Bt Toxin Resistance from Loss of a Putative Carbohydrate-Modifying Enzyme Joel S. Griffitts, Johanna L. Whitacre, Daniel E. Stevens, and Raffi V. Aroian

To obtain the 3' end of the bre-5 transcript, total C. elegans RNA was reverse transcribed with oligo-dT and PCR amplified using oligo-dT and a primer predicted to be in the coding sequence, aatattcagatgcgagagtcagta. The 800 ntd. fragment was subcloned in pBluescript and sequenced. To obtain the 5' end, total C. elegans RNA was reverse transcribed with a bre-5 specific primer, tailed with dATP using terminal deoxynucleotide transferase, and PCR amplified using oligo-dT and a nested bre-5-specific primer. The resulting 800 base fragment was subcloned in pBluescript and sequenced. A complete cDNA was ligated and assembled using the 3' and 5' cDNA clones. The sequence of this cDNA is identical to the C. elegans genome consortium's genomic sequence for T12G3 in the region except for a single A-to-G alteration in the third base of a codon that would not alter the protein sequence.
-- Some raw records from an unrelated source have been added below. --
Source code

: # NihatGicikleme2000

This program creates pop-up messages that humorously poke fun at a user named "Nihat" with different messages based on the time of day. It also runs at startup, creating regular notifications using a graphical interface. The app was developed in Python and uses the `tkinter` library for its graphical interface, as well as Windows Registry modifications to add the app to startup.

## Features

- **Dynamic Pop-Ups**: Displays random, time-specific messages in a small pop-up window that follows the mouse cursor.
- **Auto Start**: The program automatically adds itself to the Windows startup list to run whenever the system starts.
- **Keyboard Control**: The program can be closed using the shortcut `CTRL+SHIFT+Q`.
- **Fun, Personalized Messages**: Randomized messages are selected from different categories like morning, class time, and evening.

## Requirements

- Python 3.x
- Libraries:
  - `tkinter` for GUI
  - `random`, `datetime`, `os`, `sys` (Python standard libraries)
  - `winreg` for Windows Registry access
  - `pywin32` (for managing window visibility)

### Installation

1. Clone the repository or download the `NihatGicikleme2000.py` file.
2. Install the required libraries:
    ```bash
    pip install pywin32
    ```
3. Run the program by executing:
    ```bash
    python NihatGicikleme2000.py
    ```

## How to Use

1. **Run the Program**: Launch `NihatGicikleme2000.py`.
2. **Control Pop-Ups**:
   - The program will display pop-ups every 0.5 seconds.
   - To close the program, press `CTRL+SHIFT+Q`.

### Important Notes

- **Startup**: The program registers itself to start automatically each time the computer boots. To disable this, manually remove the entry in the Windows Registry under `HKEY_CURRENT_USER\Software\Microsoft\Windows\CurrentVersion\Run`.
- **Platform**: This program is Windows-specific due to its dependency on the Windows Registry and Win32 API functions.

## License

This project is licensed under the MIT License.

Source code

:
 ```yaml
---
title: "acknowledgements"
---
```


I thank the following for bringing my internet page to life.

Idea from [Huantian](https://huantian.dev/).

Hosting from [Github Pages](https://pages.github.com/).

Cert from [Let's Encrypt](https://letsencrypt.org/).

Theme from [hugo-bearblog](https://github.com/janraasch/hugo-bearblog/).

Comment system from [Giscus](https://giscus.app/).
We believe this cDNA is likely to be complete since it contains a stop codon at the 3' end, an in-frame methionine close to the 5' end, and positions the transmembrane domain in about the same place as with other galactosyltransferases. We have also detected a shorter bre-5 transcript that may be less abundant and is trans-spliced (starting 27 nucleotides downstream of the predicted methionine) to the conserved SL1 leader. The closest in-frame methionine start codon would be at amino acid 92 (MRESVR...). Such a protein would lack the putative transmembrane domain; we do not know if such an alternative protein is made or functional.